Ryder’s not alone in recognizing the need to get in front of technological innovations before an upstart comes along and puts well-established businesses in the rearview mirror.
Over the first half of 2020, 368 corporations made their first investments into startup companies, according to data from the industry analytics provider, Global Corporate Venturing. It’s a broad shift from the last corporate investment boom and bust period twenty years ago where large corporations were some of the last investors in the tech industry and the first to pull their capital out.
And the amount of first time investors into corporate venturing is nearly double the previous surge in corporate backing in the third quarter of 2019, when 177 new companies made their first investments in venture capital.

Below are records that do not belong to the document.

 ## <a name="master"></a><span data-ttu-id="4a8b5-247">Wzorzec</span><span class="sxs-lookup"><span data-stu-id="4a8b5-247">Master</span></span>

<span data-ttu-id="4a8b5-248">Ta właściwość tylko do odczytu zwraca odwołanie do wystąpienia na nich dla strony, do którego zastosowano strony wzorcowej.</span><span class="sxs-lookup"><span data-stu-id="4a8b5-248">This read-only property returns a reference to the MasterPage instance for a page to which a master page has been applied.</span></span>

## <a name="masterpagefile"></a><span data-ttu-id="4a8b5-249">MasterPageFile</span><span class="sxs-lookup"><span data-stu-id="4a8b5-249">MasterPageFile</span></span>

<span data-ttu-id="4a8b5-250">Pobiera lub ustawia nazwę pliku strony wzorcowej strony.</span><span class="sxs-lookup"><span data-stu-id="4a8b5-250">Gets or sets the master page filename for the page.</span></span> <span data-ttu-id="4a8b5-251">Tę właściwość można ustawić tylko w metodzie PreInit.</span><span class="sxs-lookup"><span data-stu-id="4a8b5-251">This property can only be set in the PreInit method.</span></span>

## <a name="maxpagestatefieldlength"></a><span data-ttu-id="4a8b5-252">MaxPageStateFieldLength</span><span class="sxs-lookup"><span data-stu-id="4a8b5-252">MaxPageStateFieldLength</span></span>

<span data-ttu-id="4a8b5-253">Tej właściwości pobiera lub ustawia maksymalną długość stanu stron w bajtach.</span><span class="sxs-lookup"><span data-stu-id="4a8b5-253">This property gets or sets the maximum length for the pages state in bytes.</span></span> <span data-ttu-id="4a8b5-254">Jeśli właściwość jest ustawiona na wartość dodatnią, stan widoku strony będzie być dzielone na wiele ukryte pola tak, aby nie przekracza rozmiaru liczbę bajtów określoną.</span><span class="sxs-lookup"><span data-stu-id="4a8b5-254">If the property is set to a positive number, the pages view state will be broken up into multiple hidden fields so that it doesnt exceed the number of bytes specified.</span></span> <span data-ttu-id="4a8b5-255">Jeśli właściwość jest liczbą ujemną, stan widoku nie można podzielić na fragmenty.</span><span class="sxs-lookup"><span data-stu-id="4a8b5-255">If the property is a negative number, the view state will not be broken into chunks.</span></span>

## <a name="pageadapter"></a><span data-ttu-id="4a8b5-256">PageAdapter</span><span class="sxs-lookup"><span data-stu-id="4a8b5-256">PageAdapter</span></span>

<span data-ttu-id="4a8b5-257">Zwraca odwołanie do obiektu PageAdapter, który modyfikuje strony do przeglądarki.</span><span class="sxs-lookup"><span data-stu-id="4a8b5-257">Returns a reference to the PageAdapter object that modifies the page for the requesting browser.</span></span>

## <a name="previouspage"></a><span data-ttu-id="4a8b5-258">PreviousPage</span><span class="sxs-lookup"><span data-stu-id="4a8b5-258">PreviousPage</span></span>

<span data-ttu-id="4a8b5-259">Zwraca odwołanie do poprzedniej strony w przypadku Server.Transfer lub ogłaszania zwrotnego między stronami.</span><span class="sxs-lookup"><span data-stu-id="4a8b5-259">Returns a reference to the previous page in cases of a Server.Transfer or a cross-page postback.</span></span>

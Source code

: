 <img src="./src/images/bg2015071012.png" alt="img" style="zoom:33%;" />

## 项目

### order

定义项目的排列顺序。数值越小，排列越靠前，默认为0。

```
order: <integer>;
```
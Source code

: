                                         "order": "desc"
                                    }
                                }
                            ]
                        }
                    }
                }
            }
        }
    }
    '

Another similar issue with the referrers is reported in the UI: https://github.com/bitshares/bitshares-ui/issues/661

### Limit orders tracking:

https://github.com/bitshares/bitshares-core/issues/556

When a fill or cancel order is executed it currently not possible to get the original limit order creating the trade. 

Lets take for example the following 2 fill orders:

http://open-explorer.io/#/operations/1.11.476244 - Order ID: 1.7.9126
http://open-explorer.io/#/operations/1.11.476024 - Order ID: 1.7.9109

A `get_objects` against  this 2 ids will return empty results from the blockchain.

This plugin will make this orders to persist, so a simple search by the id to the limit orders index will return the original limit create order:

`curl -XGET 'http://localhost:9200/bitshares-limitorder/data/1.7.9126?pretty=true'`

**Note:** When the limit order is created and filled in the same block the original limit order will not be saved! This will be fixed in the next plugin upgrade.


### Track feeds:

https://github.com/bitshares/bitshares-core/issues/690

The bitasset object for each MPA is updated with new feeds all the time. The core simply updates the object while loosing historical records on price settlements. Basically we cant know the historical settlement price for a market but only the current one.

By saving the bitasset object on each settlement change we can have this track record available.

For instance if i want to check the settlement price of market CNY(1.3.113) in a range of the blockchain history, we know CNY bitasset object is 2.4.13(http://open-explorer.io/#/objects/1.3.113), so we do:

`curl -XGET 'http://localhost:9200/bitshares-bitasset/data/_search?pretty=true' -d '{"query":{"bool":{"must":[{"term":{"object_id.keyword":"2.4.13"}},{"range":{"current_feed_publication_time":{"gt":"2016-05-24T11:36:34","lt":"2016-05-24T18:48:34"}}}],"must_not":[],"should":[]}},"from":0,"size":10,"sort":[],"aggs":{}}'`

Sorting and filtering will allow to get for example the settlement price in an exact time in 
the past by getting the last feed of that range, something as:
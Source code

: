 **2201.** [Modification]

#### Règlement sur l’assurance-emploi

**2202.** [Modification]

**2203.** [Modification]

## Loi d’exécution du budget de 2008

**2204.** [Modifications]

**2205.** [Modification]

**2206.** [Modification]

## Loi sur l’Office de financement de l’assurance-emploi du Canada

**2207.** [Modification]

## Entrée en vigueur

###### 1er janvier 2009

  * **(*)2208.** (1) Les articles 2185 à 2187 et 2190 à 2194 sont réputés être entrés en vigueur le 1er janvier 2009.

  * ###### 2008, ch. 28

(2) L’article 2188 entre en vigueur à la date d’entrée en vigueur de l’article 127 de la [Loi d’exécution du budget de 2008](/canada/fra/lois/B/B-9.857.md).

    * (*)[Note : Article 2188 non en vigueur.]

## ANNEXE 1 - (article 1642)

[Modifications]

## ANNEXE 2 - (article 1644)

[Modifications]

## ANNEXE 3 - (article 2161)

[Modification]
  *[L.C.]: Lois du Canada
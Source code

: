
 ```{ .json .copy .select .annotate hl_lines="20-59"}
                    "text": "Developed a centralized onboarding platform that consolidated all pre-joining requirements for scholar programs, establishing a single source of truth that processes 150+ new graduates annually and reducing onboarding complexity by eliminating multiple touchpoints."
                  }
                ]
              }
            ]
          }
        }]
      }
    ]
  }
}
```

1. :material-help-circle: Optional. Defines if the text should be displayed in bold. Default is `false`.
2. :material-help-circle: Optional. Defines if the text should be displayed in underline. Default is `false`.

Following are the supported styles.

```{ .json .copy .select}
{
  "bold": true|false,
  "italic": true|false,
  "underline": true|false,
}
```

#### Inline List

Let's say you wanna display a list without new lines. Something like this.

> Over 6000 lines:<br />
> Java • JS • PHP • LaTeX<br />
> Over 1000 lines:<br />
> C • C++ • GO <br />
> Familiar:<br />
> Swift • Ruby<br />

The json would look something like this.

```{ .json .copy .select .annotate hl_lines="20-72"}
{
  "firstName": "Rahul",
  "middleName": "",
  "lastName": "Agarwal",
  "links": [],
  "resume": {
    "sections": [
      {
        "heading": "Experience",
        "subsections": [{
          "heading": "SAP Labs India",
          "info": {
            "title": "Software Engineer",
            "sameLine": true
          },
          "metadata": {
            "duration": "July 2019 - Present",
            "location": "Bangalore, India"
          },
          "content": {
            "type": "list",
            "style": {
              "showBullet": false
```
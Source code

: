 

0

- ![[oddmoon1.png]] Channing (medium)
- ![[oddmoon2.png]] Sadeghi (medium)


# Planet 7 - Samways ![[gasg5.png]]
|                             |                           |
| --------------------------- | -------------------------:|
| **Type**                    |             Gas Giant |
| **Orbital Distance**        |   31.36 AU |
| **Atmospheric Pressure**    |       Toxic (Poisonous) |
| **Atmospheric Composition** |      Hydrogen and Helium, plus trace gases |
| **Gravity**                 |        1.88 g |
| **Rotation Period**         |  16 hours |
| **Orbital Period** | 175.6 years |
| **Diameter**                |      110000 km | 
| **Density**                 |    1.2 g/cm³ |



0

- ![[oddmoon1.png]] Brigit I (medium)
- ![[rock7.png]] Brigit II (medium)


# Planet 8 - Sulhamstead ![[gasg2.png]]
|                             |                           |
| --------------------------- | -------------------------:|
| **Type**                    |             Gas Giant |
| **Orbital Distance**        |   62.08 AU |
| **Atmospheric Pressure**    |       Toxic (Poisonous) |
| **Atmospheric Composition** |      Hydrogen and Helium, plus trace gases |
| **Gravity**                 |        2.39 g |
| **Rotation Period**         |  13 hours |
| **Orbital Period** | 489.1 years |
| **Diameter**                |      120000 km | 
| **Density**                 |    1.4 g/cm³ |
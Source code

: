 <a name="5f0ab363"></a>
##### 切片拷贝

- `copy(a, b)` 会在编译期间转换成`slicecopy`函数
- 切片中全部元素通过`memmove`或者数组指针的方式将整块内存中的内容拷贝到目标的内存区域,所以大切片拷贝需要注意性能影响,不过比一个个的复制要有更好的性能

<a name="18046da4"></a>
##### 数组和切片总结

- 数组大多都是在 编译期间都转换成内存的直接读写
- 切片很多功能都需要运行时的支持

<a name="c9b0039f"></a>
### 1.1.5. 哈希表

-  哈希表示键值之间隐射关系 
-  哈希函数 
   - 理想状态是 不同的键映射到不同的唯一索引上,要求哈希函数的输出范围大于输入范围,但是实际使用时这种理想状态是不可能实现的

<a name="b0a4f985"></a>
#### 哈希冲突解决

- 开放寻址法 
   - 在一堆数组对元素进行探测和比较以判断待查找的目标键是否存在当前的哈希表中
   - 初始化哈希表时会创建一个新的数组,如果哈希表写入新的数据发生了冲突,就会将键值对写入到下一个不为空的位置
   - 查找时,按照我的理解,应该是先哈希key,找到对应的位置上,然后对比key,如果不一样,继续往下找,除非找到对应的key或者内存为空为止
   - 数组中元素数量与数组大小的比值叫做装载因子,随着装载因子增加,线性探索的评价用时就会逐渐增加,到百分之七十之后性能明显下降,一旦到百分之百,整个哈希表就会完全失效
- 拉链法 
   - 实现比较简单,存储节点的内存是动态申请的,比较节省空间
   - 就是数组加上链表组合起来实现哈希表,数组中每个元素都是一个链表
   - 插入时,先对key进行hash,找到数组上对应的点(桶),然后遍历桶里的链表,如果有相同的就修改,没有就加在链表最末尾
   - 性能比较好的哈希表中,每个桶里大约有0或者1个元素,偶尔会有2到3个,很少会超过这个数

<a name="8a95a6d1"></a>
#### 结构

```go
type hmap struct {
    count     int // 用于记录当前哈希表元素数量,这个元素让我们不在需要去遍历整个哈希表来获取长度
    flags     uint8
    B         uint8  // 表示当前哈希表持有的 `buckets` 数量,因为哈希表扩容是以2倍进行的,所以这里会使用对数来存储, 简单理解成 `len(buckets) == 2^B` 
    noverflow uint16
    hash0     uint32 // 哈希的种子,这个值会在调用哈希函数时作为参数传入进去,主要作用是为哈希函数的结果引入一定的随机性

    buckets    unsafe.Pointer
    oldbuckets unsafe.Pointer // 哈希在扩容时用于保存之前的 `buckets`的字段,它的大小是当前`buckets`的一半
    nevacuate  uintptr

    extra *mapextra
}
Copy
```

Ryder has worked with the venture firms Autotech Ventures and the corporate innovation and accelerator Plug and Play as a limited partner, but the new $50 million fund is its first direct investment vehicle for venture.
“We had a strategic directive from our board of directors and our CEO to begin to look at the disruption confronting our industry and to understand better how to navigate those waters,” said Karen Jones, the executive vice president and head of new product development at the logistics company. “Everybody was reading all about blockchain and automation and electric vehicles ad autonomous vehicles and asset sharing.”
Transportation and logistics historically didn’t cross paths much with the tech industry — but the advent of globally connected mobile devices; improved, miniaturized sensing technologies; increasing vehicular automation; and accelerating delivery demands from customers have pushed the “sleepy little industry” as Jones called into a period of hyper-adoption.
“There’s just been a ripe opportunity in our particular industry to disrupt it with the technology that’s available,” said Jones. “[And] if we’re going to be disrupted let’s get in front of it and turn it into an opportunity instead of a threat.”
At Ryder, the emphasis seems to be on creating an investment structure with as much flexibility as possible.
The venture firm doesn’t have a cap on its commitments to deals. The only real solid commitment is that it’s looking to spend $50 million over the next five years.
The company will likely invest in technologies like: last-mile deliveries, asset sharing, electric vehicles, autonomous vehicles, and next generation data, analytics, and machine learning technologies, Jones said. But even there, Ryder doesn’t want to limit itself.
“We want to entertain other thoughts. Maybe we haven’t thought of everything,” Jones said.
There are four people on the company’s investment team working alongside Jones: Rich Mohr, the chief technology officer for fleet management; Kendra Philips, the chief technology officer for the company’s supply chain business; Bob Brunn, the vice president of investor relations and corporate strategy; and Mike Plasencia, the director of finance for the company.
They’ll report up to the CEO and CFO and confer with presidents of different business units on potential portfolio investments, Jones said.
Companies in the portfolio will be judged both on their potential strategic value to the company and on their potential for economic returns, said Jones.
For startups, that potentially means access to Ryder’s 50,000 customers. “The ability to help a startup test out and prove their technology and help us improve efficiencies is a great benefit to both sides,” Jones said.